Однако вздохнула не она, а Эван, и это не был вздох отчаяния или, например, возмущения. Но будучи одновременно самым честолюбивым и самым инертным человеком на свете, он еще ничегошеньки не совершил, хотя знал политическую историю Англии как свои пять пальцев и, проводя немало часов в обществе Чатама, Питта, Бёрка и Чарльза Джеймса Фокса[25]не мог не сравнивать себя и свое время с ними и с их временем. «И все же никогда прежде великие люди не были нужны так, как сегодня», — обычно говорил он себе со вздохом. И вот он сидел, ковыряя в зубах, в гостинице, в Олимпии. Наконец он покончил с этим.

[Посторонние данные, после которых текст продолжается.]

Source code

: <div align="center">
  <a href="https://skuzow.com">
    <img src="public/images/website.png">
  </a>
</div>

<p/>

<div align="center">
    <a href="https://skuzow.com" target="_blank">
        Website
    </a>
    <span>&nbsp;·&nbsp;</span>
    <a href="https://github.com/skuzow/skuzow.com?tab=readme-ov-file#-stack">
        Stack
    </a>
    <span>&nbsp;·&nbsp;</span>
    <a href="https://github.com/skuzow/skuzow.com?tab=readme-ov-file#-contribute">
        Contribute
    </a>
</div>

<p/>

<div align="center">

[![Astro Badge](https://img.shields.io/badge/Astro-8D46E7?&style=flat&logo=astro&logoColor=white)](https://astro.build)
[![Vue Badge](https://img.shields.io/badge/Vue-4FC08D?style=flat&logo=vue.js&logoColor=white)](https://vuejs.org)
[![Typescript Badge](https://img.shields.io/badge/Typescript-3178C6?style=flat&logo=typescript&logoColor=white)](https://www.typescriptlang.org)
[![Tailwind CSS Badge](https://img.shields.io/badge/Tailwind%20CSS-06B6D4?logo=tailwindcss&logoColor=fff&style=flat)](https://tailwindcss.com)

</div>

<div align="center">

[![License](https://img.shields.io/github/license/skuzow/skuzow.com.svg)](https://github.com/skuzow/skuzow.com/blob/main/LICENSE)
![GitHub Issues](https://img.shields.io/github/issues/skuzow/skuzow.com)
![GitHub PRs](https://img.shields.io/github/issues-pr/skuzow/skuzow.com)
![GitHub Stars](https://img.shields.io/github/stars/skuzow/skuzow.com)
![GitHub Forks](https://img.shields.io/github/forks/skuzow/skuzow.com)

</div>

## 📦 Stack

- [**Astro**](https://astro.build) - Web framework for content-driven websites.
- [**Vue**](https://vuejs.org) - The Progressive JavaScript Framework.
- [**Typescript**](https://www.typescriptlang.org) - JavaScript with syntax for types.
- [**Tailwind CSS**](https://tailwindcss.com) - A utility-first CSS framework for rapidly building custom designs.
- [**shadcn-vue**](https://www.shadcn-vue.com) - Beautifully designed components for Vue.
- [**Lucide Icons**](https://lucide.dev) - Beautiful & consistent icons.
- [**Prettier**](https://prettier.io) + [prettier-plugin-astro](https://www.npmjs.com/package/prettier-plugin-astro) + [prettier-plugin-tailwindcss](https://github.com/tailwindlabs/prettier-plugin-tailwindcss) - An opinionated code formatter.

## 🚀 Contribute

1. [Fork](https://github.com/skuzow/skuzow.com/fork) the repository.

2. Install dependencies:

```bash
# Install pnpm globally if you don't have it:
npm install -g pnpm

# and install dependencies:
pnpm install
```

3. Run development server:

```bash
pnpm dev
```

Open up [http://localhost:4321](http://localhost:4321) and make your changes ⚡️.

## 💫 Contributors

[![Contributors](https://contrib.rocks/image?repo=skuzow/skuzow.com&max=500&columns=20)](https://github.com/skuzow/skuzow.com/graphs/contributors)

А взгляд Сандры все еще блуждал.
— Розовые дыни наверняка опасны для желудка, — произнес он мрачно. На этих его словах дверь распахнулась и вошел молодой человек в сером клетчатом костюме.
— Красивы, но опасны, — отозвалась Сандра, в присутствии третьего лица немедленно принимаясь беседовать с мужем. («Ага, английский мальчик путешествует», — подумала она про себя.)
И Эван все это понял.
Да, он все понял и восхитился ею. Очень приятно, подумал он, иметь романы. Но для него с его ростом (он не забывал, что в Наполеоне было пять футов и четыре дюйма), с его весом, с его неспособностью воздействовать на других (и все же великие люди нужны сейчас больше, чем когда бы то ни было, вздохнул он) это занятие пустое. Он отбросил сигару, подошел к Джейкобу и спросил его в своей простой и прямодушной манере, которая Джейкобу понравилась, давно ли он из Англии.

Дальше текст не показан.